PASSIONATE SPEECH: Prime Minister Julia Gillard.
PASSIONATE SPEECH: Prime Minister Julia Gillard. Getty Images

Please don't mess with misogyny!

A LOT of people got a kick out of Julia Gillard's 15-minute assault on Tony Abbott.

I can't blame them.

I have to admit I also felt a degree of satisfaction in seeing a stony-faced Abbott sit opposite the PM, virtually silent, for a good quarter of an hour while he copped a spray in Parliament.

The speech certainly was worthy of the news coverage, for it is rare to see Mr Abbott keep his mouth closed for such a long time.

But was it worthy of changing the dictionary to suit?

It what some have viewed as opportunism, the Macquarie Dictionary announced this week that Ms Gillard's now famous speech was the catalyst for a softening of the meaning "misogyny".

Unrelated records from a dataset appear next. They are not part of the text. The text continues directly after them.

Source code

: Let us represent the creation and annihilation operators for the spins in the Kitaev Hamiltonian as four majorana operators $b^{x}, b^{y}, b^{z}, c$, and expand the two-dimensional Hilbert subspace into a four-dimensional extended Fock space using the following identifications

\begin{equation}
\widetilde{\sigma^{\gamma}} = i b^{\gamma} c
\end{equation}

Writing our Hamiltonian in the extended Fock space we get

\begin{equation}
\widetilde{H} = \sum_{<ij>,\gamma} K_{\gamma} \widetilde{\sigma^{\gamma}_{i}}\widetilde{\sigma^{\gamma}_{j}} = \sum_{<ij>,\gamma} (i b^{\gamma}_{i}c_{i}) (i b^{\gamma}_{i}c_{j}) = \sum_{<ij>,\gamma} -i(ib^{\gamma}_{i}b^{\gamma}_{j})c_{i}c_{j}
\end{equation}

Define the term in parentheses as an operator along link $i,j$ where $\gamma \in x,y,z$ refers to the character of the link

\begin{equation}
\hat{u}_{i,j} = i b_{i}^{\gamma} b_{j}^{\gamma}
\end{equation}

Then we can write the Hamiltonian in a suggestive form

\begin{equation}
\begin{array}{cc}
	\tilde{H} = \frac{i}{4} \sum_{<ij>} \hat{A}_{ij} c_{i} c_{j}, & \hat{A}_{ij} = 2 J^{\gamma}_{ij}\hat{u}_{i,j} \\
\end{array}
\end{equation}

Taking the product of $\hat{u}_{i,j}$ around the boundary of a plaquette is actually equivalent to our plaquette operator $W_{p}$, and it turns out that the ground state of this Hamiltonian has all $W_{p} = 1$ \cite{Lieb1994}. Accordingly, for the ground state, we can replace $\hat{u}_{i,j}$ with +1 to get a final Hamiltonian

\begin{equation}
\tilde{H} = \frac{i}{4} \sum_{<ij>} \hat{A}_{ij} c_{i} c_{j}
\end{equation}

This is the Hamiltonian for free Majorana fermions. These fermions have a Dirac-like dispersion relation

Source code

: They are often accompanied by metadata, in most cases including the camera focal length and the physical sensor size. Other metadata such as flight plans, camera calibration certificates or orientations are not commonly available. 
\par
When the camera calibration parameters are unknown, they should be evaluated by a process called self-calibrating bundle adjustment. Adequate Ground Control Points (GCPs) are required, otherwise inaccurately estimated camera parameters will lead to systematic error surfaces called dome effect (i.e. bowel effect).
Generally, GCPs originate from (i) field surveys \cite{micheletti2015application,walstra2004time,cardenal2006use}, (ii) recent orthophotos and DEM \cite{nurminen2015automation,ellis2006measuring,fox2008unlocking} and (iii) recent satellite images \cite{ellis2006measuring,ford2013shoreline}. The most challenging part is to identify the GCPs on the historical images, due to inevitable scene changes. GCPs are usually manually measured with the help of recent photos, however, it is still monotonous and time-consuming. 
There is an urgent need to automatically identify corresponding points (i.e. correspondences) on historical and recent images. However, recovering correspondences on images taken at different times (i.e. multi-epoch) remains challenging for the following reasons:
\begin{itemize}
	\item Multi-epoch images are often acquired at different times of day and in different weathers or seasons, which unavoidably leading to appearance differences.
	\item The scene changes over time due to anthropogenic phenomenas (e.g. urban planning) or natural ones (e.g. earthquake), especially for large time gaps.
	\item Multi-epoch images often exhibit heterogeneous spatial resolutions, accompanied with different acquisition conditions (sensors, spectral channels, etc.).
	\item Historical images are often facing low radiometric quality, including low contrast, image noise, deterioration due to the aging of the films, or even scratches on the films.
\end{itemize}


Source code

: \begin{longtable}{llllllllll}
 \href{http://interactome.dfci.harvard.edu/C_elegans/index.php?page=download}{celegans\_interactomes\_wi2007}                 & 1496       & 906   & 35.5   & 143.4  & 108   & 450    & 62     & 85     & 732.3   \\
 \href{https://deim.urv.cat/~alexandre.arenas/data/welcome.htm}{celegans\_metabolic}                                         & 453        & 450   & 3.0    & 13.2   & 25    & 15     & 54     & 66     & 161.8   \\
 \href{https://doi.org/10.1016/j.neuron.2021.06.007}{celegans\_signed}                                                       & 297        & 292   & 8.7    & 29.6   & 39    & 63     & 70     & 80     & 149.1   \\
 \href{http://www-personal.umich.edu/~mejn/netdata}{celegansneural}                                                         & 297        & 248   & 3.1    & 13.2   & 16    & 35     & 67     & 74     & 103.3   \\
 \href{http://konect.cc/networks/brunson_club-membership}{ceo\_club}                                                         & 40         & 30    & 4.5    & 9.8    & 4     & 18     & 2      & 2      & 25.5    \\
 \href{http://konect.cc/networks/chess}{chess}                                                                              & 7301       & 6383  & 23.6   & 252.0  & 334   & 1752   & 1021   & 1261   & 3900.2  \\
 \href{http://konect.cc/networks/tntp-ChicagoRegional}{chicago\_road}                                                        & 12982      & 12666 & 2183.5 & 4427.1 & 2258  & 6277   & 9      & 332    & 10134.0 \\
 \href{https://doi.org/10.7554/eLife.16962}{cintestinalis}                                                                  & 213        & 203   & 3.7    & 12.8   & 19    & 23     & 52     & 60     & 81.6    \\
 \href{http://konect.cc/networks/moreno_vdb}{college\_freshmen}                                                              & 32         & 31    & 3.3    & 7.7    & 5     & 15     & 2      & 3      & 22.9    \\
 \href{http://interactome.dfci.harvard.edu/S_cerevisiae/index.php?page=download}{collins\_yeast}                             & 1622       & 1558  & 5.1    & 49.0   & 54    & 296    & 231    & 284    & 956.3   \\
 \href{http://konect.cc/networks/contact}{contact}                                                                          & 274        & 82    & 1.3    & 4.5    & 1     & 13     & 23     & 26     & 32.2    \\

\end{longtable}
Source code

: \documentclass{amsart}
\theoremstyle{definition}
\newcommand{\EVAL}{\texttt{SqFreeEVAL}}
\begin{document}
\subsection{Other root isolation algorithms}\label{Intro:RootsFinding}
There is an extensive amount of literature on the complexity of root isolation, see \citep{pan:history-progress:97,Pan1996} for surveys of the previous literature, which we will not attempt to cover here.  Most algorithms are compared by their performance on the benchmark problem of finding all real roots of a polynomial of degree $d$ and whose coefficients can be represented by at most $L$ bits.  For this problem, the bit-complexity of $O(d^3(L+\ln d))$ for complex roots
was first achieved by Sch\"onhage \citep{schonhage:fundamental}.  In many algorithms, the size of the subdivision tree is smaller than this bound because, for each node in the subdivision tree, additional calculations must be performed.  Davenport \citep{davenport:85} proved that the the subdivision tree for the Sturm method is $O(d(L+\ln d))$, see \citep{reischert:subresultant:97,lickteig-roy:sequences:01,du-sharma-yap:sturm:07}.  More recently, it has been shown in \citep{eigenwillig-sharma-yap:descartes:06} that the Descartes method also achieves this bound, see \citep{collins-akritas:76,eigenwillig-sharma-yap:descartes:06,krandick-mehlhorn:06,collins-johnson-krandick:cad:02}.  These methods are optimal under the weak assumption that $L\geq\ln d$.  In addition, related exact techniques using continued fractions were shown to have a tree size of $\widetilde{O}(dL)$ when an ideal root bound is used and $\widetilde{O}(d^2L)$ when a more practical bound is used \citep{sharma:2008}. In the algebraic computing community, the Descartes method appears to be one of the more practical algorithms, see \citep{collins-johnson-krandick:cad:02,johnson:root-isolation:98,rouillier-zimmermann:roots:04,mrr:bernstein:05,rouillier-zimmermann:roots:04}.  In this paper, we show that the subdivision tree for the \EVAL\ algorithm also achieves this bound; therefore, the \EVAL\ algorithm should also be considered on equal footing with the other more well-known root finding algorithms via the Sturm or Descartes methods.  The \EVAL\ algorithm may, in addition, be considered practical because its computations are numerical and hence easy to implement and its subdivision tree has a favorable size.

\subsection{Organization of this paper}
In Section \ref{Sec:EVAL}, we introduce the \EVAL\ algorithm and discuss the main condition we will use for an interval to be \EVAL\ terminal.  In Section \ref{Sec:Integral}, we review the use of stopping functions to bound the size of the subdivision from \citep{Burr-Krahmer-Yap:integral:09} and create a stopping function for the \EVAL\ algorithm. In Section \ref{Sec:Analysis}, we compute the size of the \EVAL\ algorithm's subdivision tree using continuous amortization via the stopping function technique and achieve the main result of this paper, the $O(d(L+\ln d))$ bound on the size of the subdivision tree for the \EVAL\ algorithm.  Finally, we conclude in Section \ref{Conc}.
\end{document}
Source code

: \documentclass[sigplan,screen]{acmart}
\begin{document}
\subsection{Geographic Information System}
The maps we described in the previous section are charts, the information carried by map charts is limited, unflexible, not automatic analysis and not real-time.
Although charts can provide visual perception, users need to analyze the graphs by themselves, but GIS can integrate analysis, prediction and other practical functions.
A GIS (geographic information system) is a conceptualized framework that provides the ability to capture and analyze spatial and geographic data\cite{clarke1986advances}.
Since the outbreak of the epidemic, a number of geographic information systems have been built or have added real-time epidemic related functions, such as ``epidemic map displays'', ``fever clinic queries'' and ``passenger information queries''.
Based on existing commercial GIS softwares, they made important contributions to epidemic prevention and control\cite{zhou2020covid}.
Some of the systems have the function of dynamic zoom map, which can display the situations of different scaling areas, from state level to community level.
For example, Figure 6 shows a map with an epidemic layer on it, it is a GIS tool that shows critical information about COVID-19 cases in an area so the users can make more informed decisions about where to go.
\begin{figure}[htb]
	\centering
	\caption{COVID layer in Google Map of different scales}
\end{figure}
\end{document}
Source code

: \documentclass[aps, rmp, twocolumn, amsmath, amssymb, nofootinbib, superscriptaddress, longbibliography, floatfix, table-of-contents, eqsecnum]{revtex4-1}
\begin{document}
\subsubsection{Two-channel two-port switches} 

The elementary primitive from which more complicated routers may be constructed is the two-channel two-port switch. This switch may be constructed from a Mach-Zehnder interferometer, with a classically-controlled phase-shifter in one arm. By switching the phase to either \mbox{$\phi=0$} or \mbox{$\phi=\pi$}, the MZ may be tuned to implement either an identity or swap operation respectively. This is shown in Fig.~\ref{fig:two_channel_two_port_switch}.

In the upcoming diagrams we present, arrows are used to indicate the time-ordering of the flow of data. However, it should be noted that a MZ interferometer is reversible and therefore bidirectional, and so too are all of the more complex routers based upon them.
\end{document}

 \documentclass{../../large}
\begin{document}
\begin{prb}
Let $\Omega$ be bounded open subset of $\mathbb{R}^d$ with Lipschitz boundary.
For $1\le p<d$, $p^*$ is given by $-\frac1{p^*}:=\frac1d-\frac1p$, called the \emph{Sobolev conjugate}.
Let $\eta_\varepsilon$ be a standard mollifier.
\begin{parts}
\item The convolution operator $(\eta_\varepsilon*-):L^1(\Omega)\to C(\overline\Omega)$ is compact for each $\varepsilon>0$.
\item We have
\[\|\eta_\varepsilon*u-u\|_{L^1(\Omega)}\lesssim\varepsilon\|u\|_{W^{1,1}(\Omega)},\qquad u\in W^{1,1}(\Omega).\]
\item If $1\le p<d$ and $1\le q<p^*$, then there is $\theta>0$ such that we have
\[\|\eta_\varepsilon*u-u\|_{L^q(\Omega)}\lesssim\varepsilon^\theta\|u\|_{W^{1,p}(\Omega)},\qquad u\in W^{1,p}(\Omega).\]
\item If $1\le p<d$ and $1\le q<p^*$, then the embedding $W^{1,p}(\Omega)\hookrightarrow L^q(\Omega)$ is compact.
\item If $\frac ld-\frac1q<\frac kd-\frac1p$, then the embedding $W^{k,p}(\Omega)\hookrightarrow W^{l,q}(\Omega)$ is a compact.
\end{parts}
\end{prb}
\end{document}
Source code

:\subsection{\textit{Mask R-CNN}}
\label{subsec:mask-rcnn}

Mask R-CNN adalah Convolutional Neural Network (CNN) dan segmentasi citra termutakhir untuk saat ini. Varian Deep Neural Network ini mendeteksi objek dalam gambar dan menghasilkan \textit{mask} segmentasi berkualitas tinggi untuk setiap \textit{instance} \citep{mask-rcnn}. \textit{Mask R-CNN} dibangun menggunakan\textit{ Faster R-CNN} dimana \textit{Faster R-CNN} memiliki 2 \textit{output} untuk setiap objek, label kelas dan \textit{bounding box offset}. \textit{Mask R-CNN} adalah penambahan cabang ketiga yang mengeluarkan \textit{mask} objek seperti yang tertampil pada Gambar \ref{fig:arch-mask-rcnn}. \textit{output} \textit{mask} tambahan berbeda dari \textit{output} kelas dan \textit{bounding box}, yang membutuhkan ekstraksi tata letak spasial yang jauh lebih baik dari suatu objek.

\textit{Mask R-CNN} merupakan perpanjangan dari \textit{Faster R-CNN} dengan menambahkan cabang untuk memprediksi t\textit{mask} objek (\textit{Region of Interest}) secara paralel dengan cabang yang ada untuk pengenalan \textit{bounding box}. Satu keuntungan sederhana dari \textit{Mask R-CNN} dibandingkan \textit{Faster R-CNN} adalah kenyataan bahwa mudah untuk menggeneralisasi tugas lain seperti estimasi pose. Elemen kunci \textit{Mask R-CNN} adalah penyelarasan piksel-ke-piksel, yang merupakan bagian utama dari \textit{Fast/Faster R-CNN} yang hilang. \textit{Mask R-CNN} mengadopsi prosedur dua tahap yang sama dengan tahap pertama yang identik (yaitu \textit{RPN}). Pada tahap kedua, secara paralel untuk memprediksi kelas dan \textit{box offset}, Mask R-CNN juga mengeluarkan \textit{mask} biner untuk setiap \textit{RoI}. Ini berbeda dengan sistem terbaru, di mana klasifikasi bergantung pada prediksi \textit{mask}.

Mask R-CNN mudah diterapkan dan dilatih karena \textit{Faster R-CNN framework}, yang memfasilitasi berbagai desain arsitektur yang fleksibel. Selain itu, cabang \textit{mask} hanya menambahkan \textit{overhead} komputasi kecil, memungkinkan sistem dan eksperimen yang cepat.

Traditionally used as a noun to describe the pathological hatred of women, the Macquarie Dictionary will now alter the meaning to include an "entrenched prejudice against women".

Dictionary editor Susan Butler said the change was a long time coming.

"Since the 1980s misogyny has been used as a synonym for sexism - a synonym with bite but nevertheless with the meaning of 'entrenched prejudice against women' rather than pathological hatred," Ms Butler said.

This creates a confusing situation when it comes to Mr Abbott, because as much as he has embarrassed himself with his comments about women, I never considered him a misogynist.

Ms Gillard should be free to spurt insults at her opposition - at her own risk of course - but let's not forget that politicians are known to stretch the truth.

With one simple alteration of the dictionary, Mr Abbott has gone from plain old antiquated sexist to a mean and nasty misogynist.

What's next; Abbott's mug in the dictionary next to the word? Perhaps a picture of the offending shoe that Ms Gillard wore in India? And another question, what do we now call those people who actually have a pathological hatred of women?